I didn't see Vanessa Parise's first film, Kiss the Bride, but judging from the apple.com synopsis of her second, Jack and Jill Vs the World, she is the best thing to happen to cinema, and the world, since--well, perhaps ever. (Missing text about ten lines in is in the original): 

Freddie Prinze, Jr. and Taryn Manning star in Jack and Jill vs. the World, a love story for cynics by actress/writer/producer/director Vanessa Parise. The film opens April 11th. Parise’s films, by design, are more than pure escapist entertainment. She also endeavors to ensure her movies are life-affirming, multi-dimensional and cognizant of the world’s foibles. In Jack and Jill vs. the World , for instance, the main characters have a Manifesto (or Rules to Live By), believe in Fair Trade, are animal advocates, and face a genetic disease that occurs in one of every 3,900 live births - all while launching into a romance that is passionate, e Parise graduated Magna Cum Laude in Biology from Harvard and was accepted into Harvard Medical School (as well as Stanford, Yale and Columbia, to name a few). But with her heart in acting from the age of five, she decided to turn down Harvard Med to follow her dreams of being an actress. She auditioned for and was accepted to the prestigious Circle in the Square Theatre School in Manhattan and never looked back. Acting as well as writing and directing have brought Parise out of her head and into her heart, a transition she has fully embraced. As she did with her first film (“Kiss the Bride”), she raised the financing for Jack and Jill vs. the World, this time from gap, various equity sources, a sales advance, and some presales. She closed the deals personally, working hand in hand with an independent production legal team. Parise was solely responsible for hiring cast and crew, and was the final decision-maker in all things creative. She removed her producer and businesswoman hats for just long enough to direct the film and then switched back to business mode in order to sell the film. Over all, the process took more than four years.
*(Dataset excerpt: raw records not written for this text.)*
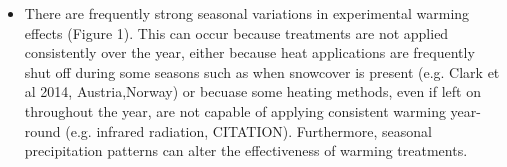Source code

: \documentclass{article}
\begin{document}
\begin{itemize}
\item There are frequently strong seasonal variations in experimental warming effects (Figure 1). This can occur because treatments are not applied consistently over the year, either because heat applications are frequently shut off during some seasons such as when snowcover is present (e.g. Clark et al 2014, Austria,Norway) or becuase some heating methods, even if left on throughout the year, are not capable of applying consistent warming year-round (e.g. infrared radiation, CITATION). Furthermore, seasonal precipitation patterns can alter the effectiveness of warming treatments. %


\end{itemize}
\end{document}
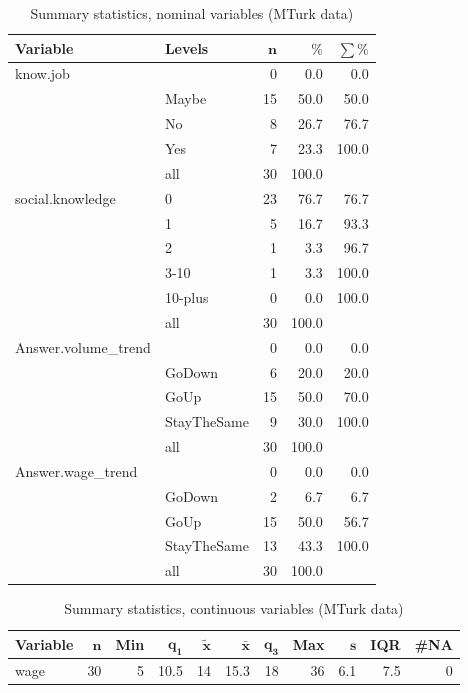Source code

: \documentclass[a4paper,10pt]{article}\usepackage[]{graphicx}\usepackage[]{color}
\begin{document}
\begin{table}[ht]
\centering
{\footnotesize
\begin{tabular}{ll|rrr}
 \textbf{Variable} & \textbf{Levels} & $\mathbf{n}$ & $\mathbf{\%}$ & $\mathbf{\sum \%}$ \\ 
  \hline
know.job &  & 0 & 0.0 & 0.0 \\ 
   & Maybe & 15 & 50.0 & 50.0 \\ 
   & No & 8 & 26.7 & 76.7 \\ 
   & Yes & 7 & 23.3 & 100.0 \\ 
   \hline
 & all & 30 & 100.0 &  \\ 
   \hline
\hline
social.knowledge & 0 & 23 & 76.7 & 76.7 \\ 
   & 1 & 5 & 16.7 & 93.3 \\ 
   & 2 & 1 & 3.3 & 96.7 \\ 
   & 3-10 & 1 & 3.3 & 100.0 \\ 
   & 10-plus & 0 & 0.0 & 100.0 \\ 
   \hline
 & all & 30 & 100.0 &  \\ 
   \hline
\hline
Answer.volume\_trend &  & 0 & 0.0 & 0.0 \\ 
   & GoDown & 6 & 20.0 & 20.0 \\ 
   & GoUp & 15 & 50.0 & 70.0 \\ 
   & StayTheSame & 9 & 30.0 & 100.0 \\ 
   \hline
 & all & 30 & 100.0 &  \\ 
   \hline
\hline
Answer.wage\_trend &  & 0 & 0.0 & 0.0 \\ 
   & GoDown & 2 & 6.7 & 6.7 \\ 
   & GoUp & 15 & 50.0 & 56.7 \\ 
   & StayTheSame & 13 & 43.3 & 100.0 \\ 
   \hline
 & all & 30 & 100.0 &  \\ 
   \hline
\hline
\end{tabular}
}
\caption{Summary statistics, nominal variables (MTurk data)} 
\label{tab1:21-1090}
\end{table}
\begin{table}[ht]
\centering
{\footnotesize
\begin{tabular}{lrrrrrrrrrr}
 \textbf{Variable} & $\mathbf{n}$ & \textbf{Min} & $\mathbf{q_1}$ & $\mathbf{\widetilde{x}}$ & $\mathbf{\bar{x}}$ & $\mathbf{q_3}$ & \textbf{Max} & $\mathbf{s}$ & \textbf{IQR} & \textbf{\#NA} \\ 
  \hline
wage & 30 & 5 & 10.5 & 14 & 15.3 & 18 & 36 & 6.1 & 7.5 & 0 \\ 
  \end{tabular}
}
\caption{Summary statistics, continuous variables (MTurk data)} 
\label{tab2:21-1090}
\end{table}
\end{document}
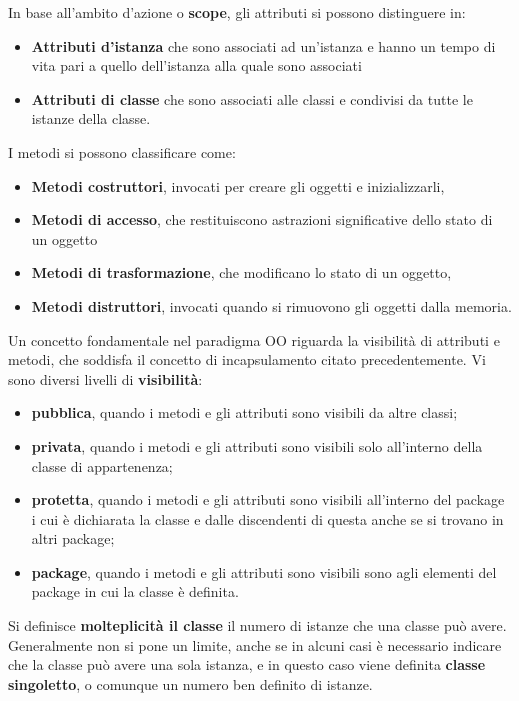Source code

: \documentclass[a4paper,18pt]{extarticle}
\begin{document}
In base all'ambito d'azione o \textbf{scope}, gli attributi si possono distinguere in:
\begin{itemize}
  \item \textbf{Attributi d'istanza} che sono associati ad un'istanza e hanno un tempo di vita pari a quello dell'istanza alla quale sono associati
  \item \textbf{Attributi di classe} che sono associati alle classi e condivisi da tutte le istanze della classe.
\end{itemize}

I metodi si possono classificare come:
\begin{itemize}
  \item \textbf{Metodi costruttori}, invocati per creare gli oggetti e inizializzarli,
  \item \textbf{Metodi di accesso}, che restituiscono astrazioni significative dello stato di un oggetto
  \item \textbf{Metodi di trasformazione}, che modificano lo stato di un oggetto,
  \item \textbf{Metodi distruttori}, invocati quando si rimuovono gli oggetti dalla memoria.
\end{itemize}

Un concetto fondamentale nel paradigma OO riguarda la visibilità di attributi e metodi, che soddisfa il concetto di incapsulamento citato precedentemente. Vi sono diversi livelli di \textbf{visibilità}:

\begin{itemize}
    \item \textbf{pubblica}, quando i metodi e gli attributi sono visibili da altre classi;
    \item \textbf{privata}, quando i metodi e gli attributi sono visibili solo all'interno della classe di appartenenza;
    \item \textbf{protetta}, quando i metodi e gli attributi sono visibili all'interno del package i cui è dichiarata la classe e dalle discendenti di questa anche se si trovano in altri package;
    \item \textbf{package}, quando i metodi e gli attributi sono visibili sono agli elementi del package in cui la classe è definita.
\end{itemize}

Si definisce \textbf{molteplicità il classe} il numero di istanze che una classe può avere. Generalmente non si pone un limite, anche se in alcuni casi è necessario indicare che la classe può avere una sola istanza, e in questo caso viene definita \textbf{classe singoletto}, o comunque un numero ben definito di istanze.
\end{document}
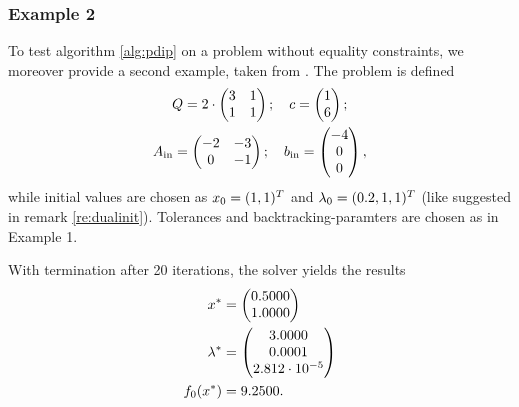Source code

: \subsubsection{Example 2 }
To test algorithm \eqref{alg:pdip} on a problem without equality constraints, we moreover provide a second example, taken from \cite{EX}. The problem is defined
\begin{gather*}
		Q = 2\cdot \begin{pmatrix}
	3 & 1\\ 1 & 1
	\end{pmatrix}; \quad c = \begin{pmatrix} {1} \\ {6} \end{pmatrix};\\
	{A}_{\mathrm{{ in}}} = \begin{pmatrix}
	-2 & -3 \\ 0& -1
	\end{pmatrix}; \quad {b}_{\mathrm{{ in}}}= \begin{pmatrix}
	-4\\0\\0
	\end{pmatrix},
\end{gather*}
while initial values are chosen as $ x_0 = (1,1)^T $ and $ \lambda_0 = (0.2,1,1)^T $ (like suggested in remark \ref{re:dualinit}). Tolerances and backtracking-paramters are chosen as in Example 1.

With termination after 20 iterations, the solver yields the results
\begin{align}
	x^* &= \begin{pmatrix} {0.5000} \\ {1.0000} \end{pmatrix}\\
	\lambda^* &= \begin{pmatrix} {3.0000} \\ {0.0001} \\ {2.812\cdot 10^{-5}} \end{pmatrix}\\
	f_0(x^*) &= 9.2500.
\end{align}
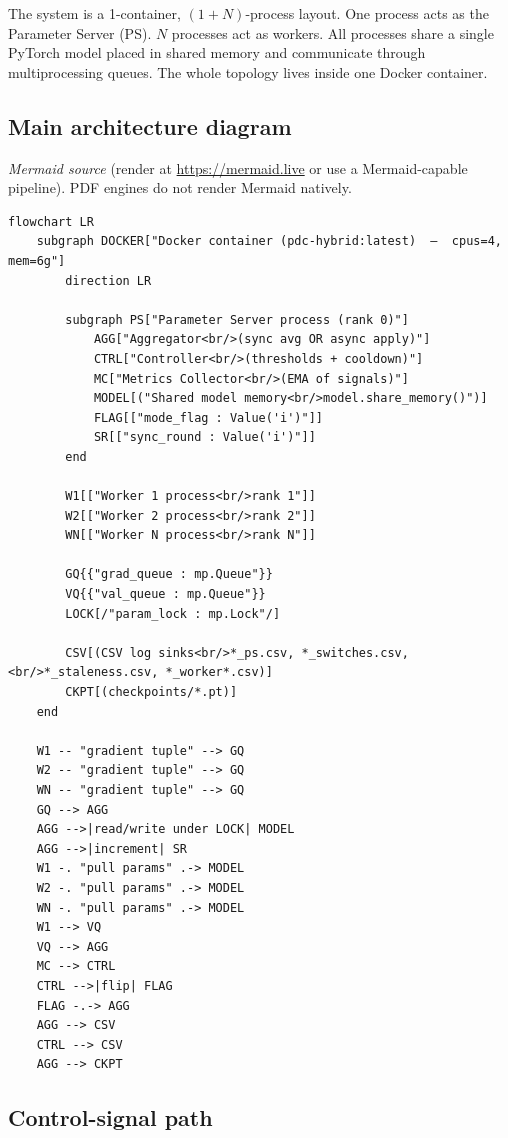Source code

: \documentclass[11pt,a4paper]{article}
\begin{document}
The system is a 1-container, $(1{+}N)$-process layout. One process acts as the Parameter Server (PS). $N$ processes act as workers. All processes share a single PyTorch model placed in shared memory and communicate through multiprocessing queues. The whole topology lives inside one Docker container.

\subsection{Main architecture diagram}

\textit{Mermaid source} (render at \url{https://mermaid.live} or use a Mermaid-capable pipeline). PDF engines do not render Mermaid natively.

\begin{lstlisting}[style=mermaid, caption={Main architecture (Mermaid flowchart)}]
flowchart LR
    subgraph DOCKER["Docker container (pdc-hybrid:latest)  —  cpus=4, mem=6g"]
        direction LR

        subgraph PS["Parameter Server process (rank 0)"]
            AGG["Aggregator<br/>(sync avg OR async apply)"]
            CTRL["Controller<br/>(thresholds + cooldown)"]
            MC["Metrics Collector<br/>(EMA of signals)"]
            MODEL[("Shared model memory<br/>model.share_memory()")]
            FLAG[["mode_flag : Value('i')"]]
            SR[["sync_round : Value('i')"]]
        end

        W1[["Worker 1 process<br/>rank 1"]]
        W2[["Worker 2 process<br/>rank 2"]]
        WN[["Worker N process<br/>rank N"]]

        GQ{{"grad_queue : mp.Queue"}}
        VQ{{"val_queue : mp.Queue"}}
        LOCK[/"param_lock : mp.Lock"/]

        CSV[(CSV log sinks<br/>*_ps.csv, *_switches.csv,<br/>*_staleness.csv, *_worker*.csv)]
        CKPT[(checkpoints/*.pt)]
    end

    W1 -- "gradient tuple" --> GQ
    W2 -- "gradient tuple" --> GQ
    WN -- "gradient tuple" --> GQ
    GQ --> AGG
    AGG -->|read/write under LOCK| MODEL
    AGG -->|increment| SR
    W1 -. "pull params" .-> MODEL
    W2 -. "pull params" .-> MODEL
    WN -. "pull params" .-> MODEL
    W1 --> VQ
    VQ --> AGG
    MC --> CTRL
    CTRL -->|flip| FLAG
    FLAG -.-> AGG
    AGG --> CSV
    CTRL --> CSV
    AGG --> CKPT
\end{lstlisting}

\subsection{Control-signal path}
\end{document}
In Jack and Jill vs. the World, Jack (Prinze) and Jill (Manning) meet and begin an intense romance, but after too many instances of Jill’s disappearing, Jack forces Jill to reveal her secret - she has Cystic Fibrosis. In the film, Jill, of course, could have had any number of reasons for disappearing for days at a time, but writer/director Parise made the courageous decision to identify and advocate a little-discussed disease that has no cure in sight (though small advances against CF are sporadically forthcoming).